#### Directions:
Track down each line below containing the string "Added" and copy it.

※

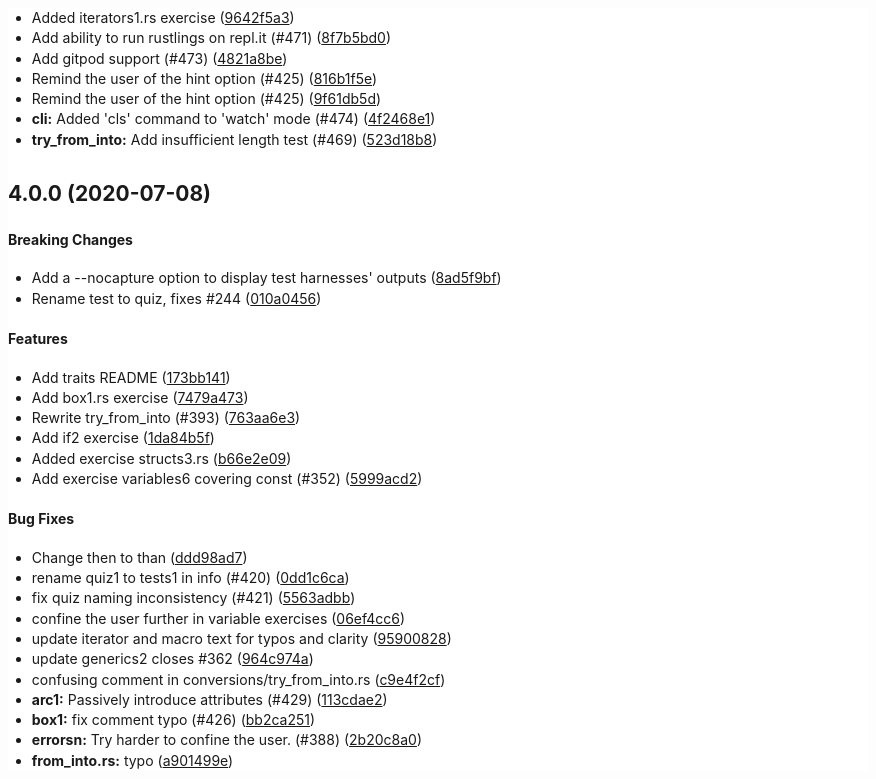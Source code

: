 - Added iterators1.rs exercise ([9642f5a3](https://github.com/rust-lang/rustlings/commit/9642f5a3f686270a4f8f6ba969919ddbbc4f7fdd))
- Add ability to run rustlings on repl.it (#471) ([8f7b5bd0](https://github.com/rust-lang/rustlings/commit/8f7b5bd00eb83542b959830ef55192d2d76db90a))
- Add gitpod support (#473) ([4821a8be](https://github.com/rust-lang/rustlings/commit/4821a8be94af4f669042a06ab917934cfacd032f))
- Remind the user of the hint option (#425) ([816b1f5e](https://github.com/rust-lang/rustlings/commit/816b1f5e85d6cc6e72673813a85d0ada2a8f84af))
- Remind the user of the hint option (#425) ([9f61db5d](https://github.com/rust-lang/rustlings/commit/9f61db5dbe38538cf06571fcdd5f806e7901e83a))
- **cli:** Added 'cls' command to 'watch' mode (#474) ([4f2468e1](https://github.com/rust-lang/rustlings/commit/4f2468e14f574a93a2e9b688367b5752ed96ae7b))
- **try_from_into:** Add insufficient length test (#469) ([523d18b8](https://github.com/rust-lang/rustlings/commit/523d18b873a319f7c09262f44bd40e2fab1830e5))

## 4.0.0 (2020-07-08)

#### Breaking Changes

- Add a --nocapture option to display test harnesses' outputs ([8ad5f9bf](https://github.com/rust-lang/rustlings/commit/8ad5f9bf531a4848b1104b7b389a20171624c82f))
- Rename test to quiz, fixes #244 ([010a0456](https://github.com/rust-lang/rustlings/commit/010a04569282149cea7f7a76fc4d7f4c9f0f08dd))

#### Features

- Add traits README ([173bb141](https://github.com/rust-lang/rustlings/commit/173bb14140c5530cbdb59e53ace3991a99d804af))
- Add box1.rs exercise ([7479a473](https://github.com/rust-lang/rustlings/commit/7479a4737bdcac347322ad0883ca528c8675e720))
- Rewrite try_from_into (#393) ([763aa6e3](https://github.com/rust-lang/rustlings/commit/763aa6e378a586caae2d8d63755a85eeba227933))
- Add if2 exercise ([1da84b5f](https://github.com/rust-lang/rustlings/commit/1da84b5f7c489f65bd683c244f13c7d1ee812df0))
- Added exercise structs3.rs ([b66e2e09](https://github.com/rust-lang/rustlings/commit/b66e2e09622243e086a0f1258dd27e1a2d61c891))
- Add exercise variables6 covering const (#352) ([5999acd2](https://github.com/rust-lang/rustlings/commit/5999acd24a4f203292be36e0fd18d385887ec481))

#### Bug Fixes

- Change then to than ([ddd98ad7](https://github.com/rust-lang/rustlings/commit/ddd98ad75d3668fbb10eff74374148aa5ed2344d))
- rename quiz1 to tests1 in info (#420) ([0dd1c6ca](https://github.com/rust-lang/rustlings/commit/0dd1c6ca6b389789e0972aa955fe17aa15c95f29))
- fix quiz naming inconsistency (#421) ([5563adbb](https://github.com/rust-lang/rustlings/commit/5563adbb890587fc48fbbc9c4028642687f1e85b))
- confine the user further in variable exercises ([06ef4cc6](https://github.com/rust-lang/rustlings/commit/06ef4cc654e75d22a526812919ee49b8956280bf))
- update iterator and macro text for typos and clarity ([95900828](https://github.com/rust-lang/rustlings/commit/959008284834bece0196a01e17ac69a7e3590116))
- update generics2 closes #362 ([964c974a](https://github.com/rust-lang/rustlings/commit/964c974a0274199d755073b917c2bc5da0c9b4f1))
- confusing comment in conversions/try_from_into.rs ([c9e4f2cf](https://github.com/rust-lang/rustlings/commit/c9e4f2cfb4c48d0b7451263cfb43b9426438122d))
- **arc1:** Passively introduce attributes (#429) ([113cdae2](https://github.com/rust-lang/rustlings/commit/113cdae2d4e4c55905e8056ad326ede7fd7de356))
- **box1:** fix comment typo (#426) ([bb2ca251](https://github.com/rust-lang/rustlings/commit/bb2ca251106b27a7272d9a30872904dd1376654c))
- **errorsn:** Try harder to confine the user. (#388) ([2b20c8a0](https://github.com/rust-lang/rustlings/commit/2b20c8a0f5774d07c58d110d75879f33fc6273b5))
- **from_into.rs:** typo ([a901499e](https://github.com/rust-lang/rustlings/commit/a901499ededd3ce1995164700514fe4e9a0373ea))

※

#### Task answer:
: - Added iterators1.rs exercise ([9642f5a3](https://github.com/rust-lang/rustlings/commit/9642f5a3f686270a4f8f6ba969919ddbbc4f7fdd))
- **cli:** Added 'cls' command to 'watch' mode (#474) ([4f2468e1](https://github.com/rust-lang/rustlings/commit/4f2468e14f574a93a2e9b688367b5752ed96ae7b))
- Added exercise structs3.rs ([b66e2e09](https://github.com/rust-lang/rustlings/commit/b66e2e09622243e086a0f1258dd27e1a2d61c891))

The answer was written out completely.